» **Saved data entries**
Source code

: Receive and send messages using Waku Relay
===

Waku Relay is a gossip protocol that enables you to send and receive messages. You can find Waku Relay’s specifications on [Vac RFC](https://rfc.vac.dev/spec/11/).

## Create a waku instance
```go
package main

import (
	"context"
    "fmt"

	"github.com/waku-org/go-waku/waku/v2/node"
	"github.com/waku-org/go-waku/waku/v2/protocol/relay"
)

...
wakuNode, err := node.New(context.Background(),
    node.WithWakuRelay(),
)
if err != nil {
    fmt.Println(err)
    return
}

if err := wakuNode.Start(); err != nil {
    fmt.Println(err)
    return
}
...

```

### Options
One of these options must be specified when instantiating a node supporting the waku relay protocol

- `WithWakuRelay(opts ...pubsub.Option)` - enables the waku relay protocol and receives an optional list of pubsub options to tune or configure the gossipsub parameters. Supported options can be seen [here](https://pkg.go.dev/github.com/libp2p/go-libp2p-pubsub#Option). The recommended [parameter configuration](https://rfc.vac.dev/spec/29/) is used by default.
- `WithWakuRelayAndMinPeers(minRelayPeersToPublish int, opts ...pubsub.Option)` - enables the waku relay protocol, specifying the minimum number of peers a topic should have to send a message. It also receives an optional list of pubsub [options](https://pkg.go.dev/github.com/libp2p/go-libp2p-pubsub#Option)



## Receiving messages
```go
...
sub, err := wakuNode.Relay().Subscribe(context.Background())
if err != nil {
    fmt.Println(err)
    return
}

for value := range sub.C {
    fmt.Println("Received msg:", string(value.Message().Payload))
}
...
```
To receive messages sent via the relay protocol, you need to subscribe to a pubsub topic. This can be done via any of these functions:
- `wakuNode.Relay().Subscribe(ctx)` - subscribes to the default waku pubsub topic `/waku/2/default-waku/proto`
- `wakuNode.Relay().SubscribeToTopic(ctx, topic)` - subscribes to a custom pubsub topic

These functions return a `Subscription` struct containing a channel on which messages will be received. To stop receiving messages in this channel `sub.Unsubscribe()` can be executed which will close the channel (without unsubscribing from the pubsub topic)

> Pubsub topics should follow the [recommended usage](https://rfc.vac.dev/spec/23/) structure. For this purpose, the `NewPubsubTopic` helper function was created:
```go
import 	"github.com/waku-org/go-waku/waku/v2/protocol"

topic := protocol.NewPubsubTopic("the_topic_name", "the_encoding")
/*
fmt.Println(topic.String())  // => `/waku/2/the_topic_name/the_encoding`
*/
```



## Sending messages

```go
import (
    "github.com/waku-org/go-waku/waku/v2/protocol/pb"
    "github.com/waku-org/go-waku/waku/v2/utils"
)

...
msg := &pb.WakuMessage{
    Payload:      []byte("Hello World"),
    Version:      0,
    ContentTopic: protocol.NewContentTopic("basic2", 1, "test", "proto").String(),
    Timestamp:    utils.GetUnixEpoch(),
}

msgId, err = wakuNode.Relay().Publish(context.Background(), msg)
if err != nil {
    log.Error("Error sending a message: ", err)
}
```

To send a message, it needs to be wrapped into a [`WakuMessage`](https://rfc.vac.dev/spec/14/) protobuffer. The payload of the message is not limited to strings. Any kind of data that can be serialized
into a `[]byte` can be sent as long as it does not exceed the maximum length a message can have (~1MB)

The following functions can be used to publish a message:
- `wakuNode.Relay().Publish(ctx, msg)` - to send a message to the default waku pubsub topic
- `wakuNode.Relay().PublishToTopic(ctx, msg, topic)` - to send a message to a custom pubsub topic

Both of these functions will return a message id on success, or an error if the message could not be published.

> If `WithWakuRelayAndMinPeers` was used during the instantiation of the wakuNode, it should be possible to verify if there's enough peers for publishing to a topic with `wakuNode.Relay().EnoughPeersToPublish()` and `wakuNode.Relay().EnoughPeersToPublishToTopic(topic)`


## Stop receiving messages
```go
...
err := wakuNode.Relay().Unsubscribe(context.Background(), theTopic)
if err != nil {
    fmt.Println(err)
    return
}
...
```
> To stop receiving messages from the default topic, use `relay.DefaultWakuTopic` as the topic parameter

» **HOW TO COMPLETE THIS TASK**
What are the lines above, starting at the one with "One of these" and ending at the one with "used by default."? Give them again exactly, and only them.

» **SOLUTION FOR THIS TASK**
One of these options must be specified when instantiating a node supporting the waku relay protocol

- `WithWakuRelay(opts ...pubsub.Option)` - enables the waku relay protocol and receives an optional list of pubsub options to tune or configure the gossipsub parameters. Supported options can be seen [here](https://pkg.go.dev/github.com/libp2p/go-libp2p-pubsub#Option). The recommended [parameter configuration](https://rfc.vac.dev/spec/29/) is used by default.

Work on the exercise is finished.